Ich programmiere in WinCC flexible 2005 advanced ein Projekt wo ich u.a. 80 Variablen aus einen DB archivieren möchte (in einem Variablenarchiv). Die Einstellung ist auf Archivierung auf Änderung eingestellt. Wenn ich das Projekt mit den Runtimes starte klappt das für erste auch, es wird erfolgreich archiviert. Aus mir nicht nachvollziehbaren Gründen wird das Archiv mit $RT_OFF$ beendet obwohl die Runtimes nicht geschlossen sind ?!? :sm9:
Ob ich das Archiv in eine ACCESS-Datenbank oder eine Excel-Datei speichere ist egal, es kommt das gleiche heraus ($RT_OFF$).

Wer kann mir bitte helfen ?


----------



## Manfred Stangl (9 September 2008)

schon mal die suchfunktion hier benützt?

Wievliele Einträge verkraftet dein Archiv?
Umlaufarchiv?
Folgearchiv?

zeig mal Einstellungen


----------



## matzek (9 September 2008)

schon mal die suchfunktion hier benützt? Ja, habe aber soweit wie ich das verstanden habe nicht das richtige gefunden.

Wievliele Einträge verkraftet dein Archiv? 100, laut Siemens
Ich habe nur Umlaufarchive

zeig mal Einstellungen


----------



## matzek (9 September 2008)

was ich vergessen hatte, ich habe 4 Archive wovon das grösste 80 Variablen hat.


----------



## Manfred Stangl (9 September 2008)

such mal nach beiträgen von earny, da hat volker was geschrienben!

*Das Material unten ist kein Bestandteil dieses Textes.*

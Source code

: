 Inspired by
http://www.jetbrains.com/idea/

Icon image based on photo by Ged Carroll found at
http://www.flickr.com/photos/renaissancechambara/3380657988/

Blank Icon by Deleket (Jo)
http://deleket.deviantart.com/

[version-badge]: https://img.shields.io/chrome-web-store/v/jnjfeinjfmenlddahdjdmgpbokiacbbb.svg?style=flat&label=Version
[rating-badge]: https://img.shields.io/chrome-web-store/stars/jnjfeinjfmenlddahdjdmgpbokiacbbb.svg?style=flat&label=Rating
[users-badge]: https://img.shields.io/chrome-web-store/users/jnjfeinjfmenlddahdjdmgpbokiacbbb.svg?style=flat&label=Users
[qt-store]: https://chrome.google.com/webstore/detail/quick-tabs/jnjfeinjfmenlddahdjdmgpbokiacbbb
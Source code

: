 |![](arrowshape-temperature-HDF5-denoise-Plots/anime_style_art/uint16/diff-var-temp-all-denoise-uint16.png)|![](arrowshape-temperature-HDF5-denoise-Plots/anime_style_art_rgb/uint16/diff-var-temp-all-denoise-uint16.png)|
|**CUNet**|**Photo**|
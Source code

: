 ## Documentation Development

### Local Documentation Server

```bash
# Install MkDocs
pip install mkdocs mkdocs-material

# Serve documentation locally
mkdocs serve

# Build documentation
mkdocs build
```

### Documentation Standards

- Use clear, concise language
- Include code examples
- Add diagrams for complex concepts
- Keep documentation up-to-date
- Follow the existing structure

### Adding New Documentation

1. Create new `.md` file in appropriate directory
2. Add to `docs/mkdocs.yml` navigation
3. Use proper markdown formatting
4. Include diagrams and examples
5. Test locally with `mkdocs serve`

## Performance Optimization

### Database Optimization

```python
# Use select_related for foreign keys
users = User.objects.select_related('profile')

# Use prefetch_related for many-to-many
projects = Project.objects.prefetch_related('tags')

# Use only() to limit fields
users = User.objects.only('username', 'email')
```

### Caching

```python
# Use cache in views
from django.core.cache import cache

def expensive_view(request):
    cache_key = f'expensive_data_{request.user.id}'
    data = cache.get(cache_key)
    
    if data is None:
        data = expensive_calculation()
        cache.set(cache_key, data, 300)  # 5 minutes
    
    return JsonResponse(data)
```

ich glaub zyklisch fortlaufend

guck mal.


----------



## matzek (9 September 2008)

Danke Manfred Stangl , habe wohl den Beitrag gefunden, da heisst es das nur das archviert wird was im aktiven Bild steht. Bei den meisten anderen Anwendungen würde das ausreichen.
Gibt es eine Möglichkeit diese 80 Variablen (aufgrund einer Aktion der SPS) zu archivieren ?
Zyklisch fortlaufend einzustellen ist bei meiner Anwendung nicht zielführend, es ist eine Dosieranlage wo ich nach erfolgter Dosierung die aktuellen 80 Variablen archivieren möchte.

Gruss matzek


----------



## Larry Laffer (9 September 2008)

... soweit ich das beurteilen kann (ich bin aber nicht der Flex-Mann) hast du keine andere Möglichkeit als "zyklisch fortlaufend". Wenn sich deine Variablen aber nur von Dosierung zu Dosierung ändern und den jeweiligen Endstand repräsentieren dann könnte es helfen, wenn du mit der Aktulisierungsrate stark runter gehst (also vielleicht nicht im Sekundentakt aktualisieren sondern vielleicht alle 5 Sek. ...)

Gruß
LL


----------



## matzek (9 September 2008)

bei 80 Datensätzen alle 5 sek kommt ziemlich viel zusammen...


----------



## Larry Laffer (9 September 2008)

... es bleiben dir nicht so viele Optionen ...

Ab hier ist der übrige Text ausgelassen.